Andando con ordine, i primi si occupano di prendere a carico le persone che presentano un particolare disagio sociale, relazionale o amministrativo. Attualmente, la presenza di assistenti sociali che si rivolgono ai maggiorenni a livello comunale risulta tuttavia fin troppo disomogenea e carente. Ciò si riflette nel fatto che vi sono Comuni che non dispongono ancora di questa importante figura professionale, ma anche in degli organici non sempre commisurati al carico di lavoro esistente. Nell’ottica di garantire una rete più capillare di questo servizio occorre dunque promuovere, come caldeggiato in parte anche dal GC con il rapporto sull’iniziativa parlamentare IG454, un intervento più deciso e proattivo da parte del Cantone.

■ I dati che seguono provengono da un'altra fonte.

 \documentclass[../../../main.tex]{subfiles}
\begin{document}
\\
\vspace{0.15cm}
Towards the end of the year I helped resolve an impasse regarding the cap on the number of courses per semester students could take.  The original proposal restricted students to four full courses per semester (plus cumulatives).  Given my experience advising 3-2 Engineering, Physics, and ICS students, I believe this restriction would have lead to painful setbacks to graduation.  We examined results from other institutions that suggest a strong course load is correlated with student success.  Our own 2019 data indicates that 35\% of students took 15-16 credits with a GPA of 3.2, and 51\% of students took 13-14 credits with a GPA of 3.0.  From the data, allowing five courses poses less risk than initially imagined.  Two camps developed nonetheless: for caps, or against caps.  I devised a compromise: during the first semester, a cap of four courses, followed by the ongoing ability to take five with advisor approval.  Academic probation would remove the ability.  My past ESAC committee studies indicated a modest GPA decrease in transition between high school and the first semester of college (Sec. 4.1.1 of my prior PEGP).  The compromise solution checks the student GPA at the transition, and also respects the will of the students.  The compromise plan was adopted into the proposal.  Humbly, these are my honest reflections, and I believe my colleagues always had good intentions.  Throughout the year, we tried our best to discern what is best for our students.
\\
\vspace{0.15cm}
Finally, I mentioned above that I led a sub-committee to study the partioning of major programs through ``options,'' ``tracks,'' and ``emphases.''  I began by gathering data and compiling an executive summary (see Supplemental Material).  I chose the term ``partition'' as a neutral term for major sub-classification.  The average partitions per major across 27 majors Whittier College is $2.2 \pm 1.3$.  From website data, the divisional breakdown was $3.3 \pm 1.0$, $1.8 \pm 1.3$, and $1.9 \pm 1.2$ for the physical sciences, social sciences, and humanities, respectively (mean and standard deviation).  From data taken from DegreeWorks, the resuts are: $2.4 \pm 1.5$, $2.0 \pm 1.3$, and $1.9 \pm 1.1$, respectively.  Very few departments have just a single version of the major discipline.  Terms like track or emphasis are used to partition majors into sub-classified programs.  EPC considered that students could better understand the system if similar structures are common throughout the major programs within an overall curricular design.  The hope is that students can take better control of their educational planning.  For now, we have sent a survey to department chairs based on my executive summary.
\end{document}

Sul fronte dei curatori, si riscontra invece la mancanza di professionisti capaci di gestire l’incremento dei mandati soprattutto più complessi. Sulla scorta della recente riforma delle ARP, che per quanto meritoria non ha ancora direttamente affrontato il tema dei ‘‘prestatori di servizio’’, andrebbe quindi previsto un potenziamento dei curatori dell’Ufficio dell’aiuto e della protezione (UAP) nonché un rinnovato sostegno cantonale all’assunzione di quelli dei Comuni (i quali sono confrontati in prima persona con il problema). Questa soluzione, andando a puntellare l’offerta comunale in questo delicato settore, permetterebbe infatti di evitare uno scadimento della qualità della presa a carico e delle condizioni di lavoro del personale.
Al fine di assicurare una migliore parità di trattamento e prossimità dei servizi sociali sul territorio, ritengo perciò che il Cantone dovrebbe assumere delle responsabilità finanziarie e organizzative accresciute. Come visto negli esempi citati vi è infatti il rischio che, scaricando eccessive competenze ai Comuni senza il debito accompagnamento, questi non dispongano da soli delle risorse necessarie ad assolvere al meglio i compiti prefissati e a rispondere efficacemente ai bisogni della cittadinanza. L’auspicio è insomma che un impegno cantonale venga rilanciato a partire dalla figura degli assistenti sociali, dei curatori professionisti e, come potrebbe essere il caso con la nuova Legge giovani, anche degli operatori di prossimità.